O Estado anunciou vários acordos com os investidores privados para reduzir os pagamentos às parcerias público privadas (PPP) rodoviárias no segundo trimestre de 2013. No entanto, até agora nenhuma destas renegociações foi finalizada, na medida em que falta a luz verde final dos sindicatos bancários e o visto do Tribunal de Contas. E se só “após a conclusão dessas etapas se poderão considerar efetivas as poupanças que têm vindo a ser renegociadas”. Este alerta é lançado pela Unidade Técnica de Apoio Orçamental (UTAO) do Parlamento na avaliação às contas das PPP do ano de 2014.

A UTAO passou a avaliar a execução orçamental das PPP, tarefa que já era assumida pela UTAP (Unidade Técnica de Acompanhamento de Projeto), organismo criado no Ministério das Finanças. E, no relatório sobre as contas de 2014, sublinha que “continuam pendentes da aprovação pelas entidades financiadoras vários processos de renegociação, relativamente ao qual foi obtido o acordo com os parceiros privados, protelando-se assim a efetivação das poupanças preconizadas”.

Assinalando que se esperava a redução dos encargos em 2500 milhões de euros apenas em sete acordos preliminares alcançados em 2013, a UTAO recorda que estes acordos com as concessionárias privadas ainda estão em apreciação dos respetivos sindicatos bancários e do Banco Europeu de Investimentos (BEI), que é o principal financiador das concessões de estradas nacionais. A aprovação dos novos modelos financeiros “é uma etapa essencial para o processo de renegociação, em particular para a assinatura dos contratos alterados” e para a obtenção da luz verde no Tribunal de Contas.

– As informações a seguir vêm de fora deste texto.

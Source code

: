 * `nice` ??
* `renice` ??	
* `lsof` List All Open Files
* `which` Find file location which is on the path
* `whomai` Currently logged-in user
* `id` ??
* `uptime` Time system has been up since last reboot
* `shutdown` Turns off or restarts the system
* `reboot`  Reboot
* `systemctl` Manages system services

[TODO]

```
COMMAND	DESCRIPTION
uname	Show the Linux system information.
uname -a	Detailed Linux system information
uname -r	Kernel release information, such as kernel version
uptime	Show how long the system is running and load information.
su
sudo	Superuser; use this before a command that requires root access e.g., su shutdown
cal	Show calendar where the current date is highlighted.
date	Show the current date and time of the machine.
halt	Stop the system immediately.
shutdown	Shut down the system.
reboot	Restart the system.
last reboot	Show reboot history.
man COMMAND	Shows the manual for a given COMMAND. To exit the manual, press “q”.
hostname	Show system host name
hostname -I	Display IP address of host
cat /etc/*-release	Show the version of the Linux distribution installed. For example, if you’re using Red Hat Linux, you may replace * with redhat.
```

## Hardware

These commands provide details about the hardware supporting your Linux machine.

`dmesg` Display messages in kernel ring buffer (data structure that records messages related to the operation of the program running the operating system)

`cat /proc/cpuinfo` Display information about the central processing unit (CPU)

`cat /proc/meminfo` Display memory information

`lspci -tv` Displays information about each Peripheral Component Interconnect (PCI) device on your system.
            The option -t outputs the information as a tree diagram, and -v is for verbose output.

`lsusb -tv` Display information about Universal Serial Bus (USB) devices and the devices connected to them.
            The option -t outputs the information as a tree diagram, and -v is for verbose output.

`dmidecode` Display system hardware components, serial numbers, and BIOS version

O governo esperava que essas autorizações e a respetiva fiscalização ocorressem ainda em 2014, o que não aconteceu, conclui a UTAO. Em setembro de 2014, o secretário de Estado das Obras Públicas, Sérgio Monteiro, anunciou que havia um acordo com o BEI e com dezenas de bancos estrangeiros para a fechar a renegociação das cinco concessões operadas pela Ascendi (três das quais antigas Scut), e que são responsáveis pela maior fatia da despesa. Este acordo permitira reduzir os pagamentos em 70 milhões de euros por ano a partir de 2015.

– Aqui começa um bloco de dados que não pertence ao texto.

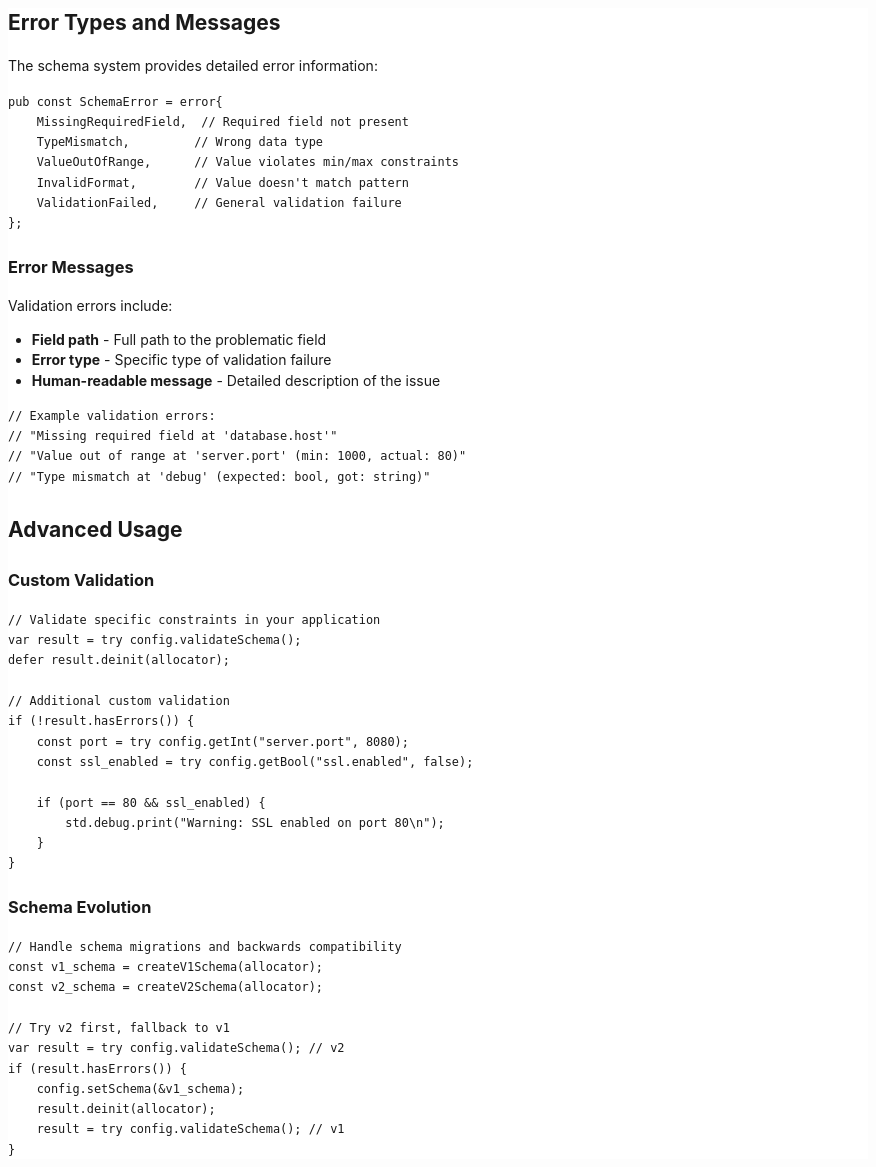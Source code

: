 ## Error Types and Messages

The schema system provides detailed error information:

```zig
pub const SchemaError = error{
    MissingRequiredField,  // Required field not present
    TypeMismatch,         // Wrong data type
    ValueOutOfRange,      // Value violates min/max constraints
    InvalidFormat,        // Value doesn't match pattern
    ValidationFailed,     // General validation failure
};
```

### Error Messages

Validation errors include:
- **Field path** - Full path to the problematic field
- **Error type** - Specific type of validation failure
- **Human-readable message** - Detailed description of the issue

```zig
// Example validation errors:
// "Missing required field at 'database.host'"
// "Value out of range at 'server.port' (min: 1000, actual: 80)"
// "Type mismatch at 'debug' (expected: bool, got: string)"
```

## Advanced Usage

### Custom Validation

```zig
// Validate specific constraints in your application
var result = try config.validateSchema();
defer result.deinit(allocator);

// Additional custom validation
if (!result.hasErrors()) {
    const port = try config.getInt("server.port", 8080);
    const ssl_enabled = try config.getBool("ssl.enabled", false);

    if (port == 80 && ssl_enabled) {
        std.debug.print("Warning: SSL enabled on port 80\n");
    }
}
```

### Schema Evolution

```zig
// Handle schema migrations and backwards compatibility
const v1_schema = createV1Schema(allocator);
const v2_schema = createV2Schema(allocator);

// Try v2 first, fallback to v1
var result = try config.validateSchema(); // v2
if (result.hasErrors()) {
    config.setSchema(&v1_schema);
    result.deinit(allocator);
    result = try config.validateSchema(); // v1
}
```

Nove contratos aguardam luz verde da banca

No entanto, e de acordo com o relatório da UTAO, com data de 27 de janeiro, os contratos da Ascendi, que foram os primeiros a ser renegociados ainda se “encontram pendentes da aprovação pelas entidades financiadoras”. Fonte do Tribunal de Contas adiantou ao Observador no final do ano passado que ainda não tinha dado entrada nenhum dos contratos renegociados nas PPP. No total, e segundo a UTAO, há nove contratos renegociados com privados que aguardam autorização dos bancos. Há mais seis concessões rodoviárias que ainda estão a ser negociadas com os privados.

A redução dos encargos com as PPP foi prometida para 2013, mas também nesse ano não foi possível concretizá-la devido à demora no processo de negociação com a banca e, em particular com o BEI. Nesse ano, a Estradas de Portugal teve de cortar em outras outras rubricas, incluindo investimento, para assegurar que a demora não teria impacto negativo no défice. Por outro lado, algumas concessionárias terão aceitado começar a receber de acordo com as condições renegociadas, mesmo antes chegar a luz verde final. Alivia-se assim a fatura orçamental, mas há o risco de derrapagem se não se conseguir finalizar os contratos alterados.

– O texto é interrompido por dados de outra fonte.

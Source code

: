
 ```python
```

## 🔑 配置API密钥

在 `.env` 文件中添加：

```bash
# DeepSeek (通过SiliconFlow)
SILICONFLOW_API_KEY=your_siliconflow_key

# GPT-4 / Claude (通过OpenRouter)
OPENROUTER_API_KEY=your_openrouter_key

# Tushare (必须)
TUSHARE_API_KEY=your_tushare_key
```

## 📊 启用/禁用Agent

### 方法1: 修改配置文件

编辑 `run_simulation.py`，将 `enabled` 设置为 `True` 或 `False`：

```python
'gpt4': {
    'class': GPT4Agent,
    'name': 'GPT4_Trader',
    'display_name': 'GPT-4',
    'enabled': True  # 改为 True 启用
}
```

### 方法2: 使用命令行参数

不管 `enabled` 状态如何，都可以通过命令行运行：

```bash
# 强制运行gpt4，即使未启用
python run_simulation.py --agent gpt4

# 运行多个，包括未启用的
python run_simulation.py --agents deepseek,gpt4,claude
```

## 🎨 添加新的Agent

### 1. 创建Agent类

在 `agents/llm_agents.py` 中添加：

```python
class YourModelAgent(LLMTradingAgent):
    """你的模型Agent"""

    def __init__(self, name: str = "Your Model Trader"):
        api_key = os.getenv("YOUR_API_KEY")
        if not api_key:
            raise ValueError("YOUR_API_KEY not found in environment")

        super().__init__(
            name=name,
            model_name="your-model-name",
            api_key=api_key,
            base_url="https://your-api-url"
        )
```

As contas aos custos das PPP em 2014 são mais difíceis de fazer porque o universo de concessões a receber pagamentos do Estado aumentou face a 2013, passando a incluir quatro subconcessões adjudicadas pelos governos de José Sócrates. Por outro lado, a maior fatia dos pagamentos da Estradas de Portugal realiza-se no último trimestre do ano e ainda não há muitos dados disponíveis.

Segundo a UTAO, o crescimento dos encargos globais com as PPP rodoviárias (mais 24% até setembro) deve-se ao início dos pagamentos das subconcessões. Excluindo esse efeito, ter-se-á registado uma redução de 4% nos encargos brutos e de 11% nos encargos líquidos do Estado com as PPP em 2014. Para esta poupança contribuíram as poupanças já acordadas (ainda que não finalizadas) e o aumento das receitas com portagens.